3. Developing my creative/innovative and collaborative muscles
I was lucky. My kids were all potty-trained, some of them could do laundry, and some of them could even cook, by the time I started college. Even so, we had to come up with some interesting routines and processes to let us get through the new world order we found ourselves in. I don't think we developed anything that I could bottle and sell to other families of non-traditional students, but we had to think outside the box and work together to make this all work, and those boundaries shifted when I finally did go back to work, and again as my career started to reassert its place in our world. We've wrestled with scheduling, finances, work-life balance, job-sharing, and so much more. It hasn't always been pretty, but we made it work, and we all got better at working together. Those skills are exceptionally transferable to other group settings. My kids frequently facilitate group situations in school or on their jobs that many of my colleagues could not comfortably manage, and I expect their knowledge and experience bases to continue to grow throughout their lives. I know I've been able to apply those hard-fought lessons to my work life with relatively respectable success! (I often say that I've survived four teenagers - my coworkers don't faze me!)
And let's talk creativity. When I learned that my campus didn't offer the classes I needed at the times I had available, I got them to agree to apply online classes from another campus to my program. I successfully cited Dr. Seuss in papers for classes as diverse as Ethics, Sociology, Marketing and Microeconomics. I once took my finals at a campground with really spotty wi-fi so we could still have a family vacation. (Plan B: Panera 20 miles away - luckily unneeded!) I have enough horror stories from my time in the workforce to supply an entire graduating class with hypothetical scenarios for writing projects, and you know, you can usually find used scrubs for that ONE biology lab at thrift stores instead of paying $$$ at the campus bookstore for a lab coat you're never going to wear again. I had to be creative.

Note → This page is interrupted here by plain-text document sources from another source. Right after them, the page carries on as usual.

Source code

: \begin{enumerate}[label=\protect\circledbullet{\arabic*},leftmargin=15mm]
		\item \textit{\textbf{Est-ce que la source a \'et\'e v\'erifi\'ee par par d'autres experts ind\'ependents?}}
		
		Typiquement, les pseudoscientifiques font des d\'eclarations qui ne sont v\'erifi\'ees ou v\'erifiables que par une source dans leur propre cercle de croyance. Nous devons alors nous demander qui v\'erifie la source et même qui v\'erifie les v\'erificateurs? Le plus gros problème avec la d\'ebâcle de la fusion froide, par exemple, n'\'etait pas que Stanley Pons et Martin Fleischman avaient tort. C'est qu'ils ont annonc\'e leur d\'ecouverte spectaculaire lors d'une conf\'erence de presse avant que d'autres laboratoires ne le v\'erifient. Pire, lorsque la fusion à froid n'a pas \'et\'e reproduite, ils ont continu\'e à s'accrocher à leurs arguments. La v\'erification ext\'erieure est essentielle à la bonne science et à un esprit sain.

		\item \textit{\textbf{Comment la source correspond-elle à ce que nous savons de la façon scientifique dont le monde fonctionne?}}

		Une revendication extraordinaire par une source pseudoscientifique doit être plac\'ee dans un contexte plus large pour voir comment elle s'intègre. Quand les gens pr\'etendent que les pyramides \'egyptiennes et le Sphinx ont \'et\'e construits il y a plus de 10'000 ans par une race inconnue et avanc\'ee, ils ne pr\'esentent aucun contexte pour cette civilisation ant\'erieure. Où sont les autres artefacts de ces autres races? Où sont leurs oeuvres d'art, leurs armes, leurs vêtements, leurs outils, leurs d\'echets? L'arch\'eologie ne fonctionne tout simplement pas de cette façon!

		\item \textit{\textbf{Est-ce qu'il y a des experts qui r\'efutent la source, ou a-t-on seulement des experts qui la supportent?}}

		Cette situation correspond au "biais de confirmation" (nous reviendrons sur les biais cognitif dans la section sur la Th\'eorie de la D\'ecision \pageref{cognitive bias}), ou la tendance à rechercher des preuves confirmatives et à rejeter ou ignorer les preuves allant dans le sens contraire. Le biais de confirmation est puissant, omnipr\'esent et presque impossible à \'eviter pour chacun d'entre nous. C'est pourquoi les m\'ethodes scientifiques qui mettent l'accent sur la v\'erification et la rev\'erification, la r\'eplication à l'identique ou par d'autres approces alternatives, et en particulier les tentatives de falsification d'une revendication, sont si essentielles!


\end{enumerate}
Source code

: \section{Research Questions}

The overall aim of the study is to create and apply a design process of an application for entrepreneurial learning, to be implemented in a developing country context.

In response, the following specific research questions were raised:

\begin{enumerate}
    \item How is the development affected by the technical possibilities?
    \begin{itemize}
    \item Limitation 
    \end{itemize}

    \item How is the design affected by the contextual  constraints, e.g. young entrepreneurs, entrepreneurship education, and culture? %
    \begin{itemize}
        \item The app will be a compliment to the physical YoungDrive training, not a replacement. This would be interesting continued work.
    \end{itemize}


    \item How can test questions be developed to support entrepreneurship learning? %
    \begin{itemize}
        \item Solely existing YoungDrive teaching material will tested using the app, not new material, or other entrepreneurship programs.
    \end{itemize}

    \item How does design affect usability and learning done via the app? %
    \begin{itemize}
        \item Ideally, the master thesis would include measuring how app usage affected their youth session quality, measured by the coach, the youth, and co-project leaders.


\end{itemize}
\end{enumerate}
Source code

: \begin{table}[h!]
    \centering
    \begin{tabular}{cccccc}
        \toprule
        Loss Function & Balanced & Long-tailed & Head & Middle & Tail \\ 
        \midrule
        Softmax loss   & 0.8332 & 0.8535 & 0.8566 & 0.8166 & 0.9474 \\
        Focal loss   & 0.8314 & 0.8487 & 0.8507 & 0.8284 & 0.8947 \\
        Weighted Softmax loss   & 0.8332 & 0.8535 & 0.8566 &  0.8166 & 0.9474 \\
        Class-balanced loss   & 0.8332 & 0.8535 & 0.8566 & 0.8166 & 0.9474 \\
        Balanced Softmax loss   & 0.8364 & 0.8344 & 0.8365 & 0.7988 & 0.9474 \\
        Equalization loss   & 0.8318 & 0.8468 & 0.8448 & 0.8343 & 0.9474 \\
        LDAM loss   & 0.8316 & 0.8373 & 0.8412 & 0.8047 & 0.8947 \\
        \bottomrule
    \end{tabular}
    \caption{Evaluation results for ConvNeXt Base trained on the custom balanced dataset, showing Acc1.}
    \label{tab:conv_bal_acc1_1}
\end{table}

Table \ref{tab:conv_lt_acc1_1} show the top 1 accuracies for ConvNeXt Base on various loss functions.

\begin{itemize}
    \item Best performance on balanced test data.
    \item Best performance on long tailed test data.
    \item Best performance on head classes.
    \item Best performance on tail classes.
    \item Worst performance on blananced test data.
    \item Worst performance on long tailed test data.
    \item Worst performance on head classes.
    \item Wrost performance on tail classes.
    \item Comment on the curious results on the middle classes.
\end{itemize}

Words have power, and often connotations that do us all a disservice. "Non-traditional" learning still carries a pretty hefty stigma, and certainly it has its challenges. I don't think the data will dispute that (once we get some...), but it has a lot of perks, too! I believe that educational institutions recognize the landscape is shifting, and I hope more schools (including K-12!) look at ways to re-imagine the current "challenges" and see them as opportunities instead. I look forward to seeing what kind of creative solutions our friends in Academia come up with over the upcoming years!
I still encourage my kids to choose an easier path, but I know that if they don't (and they haven't, always...), all is not lost.
I'd love to hear others' success stories (or "stories in the making")!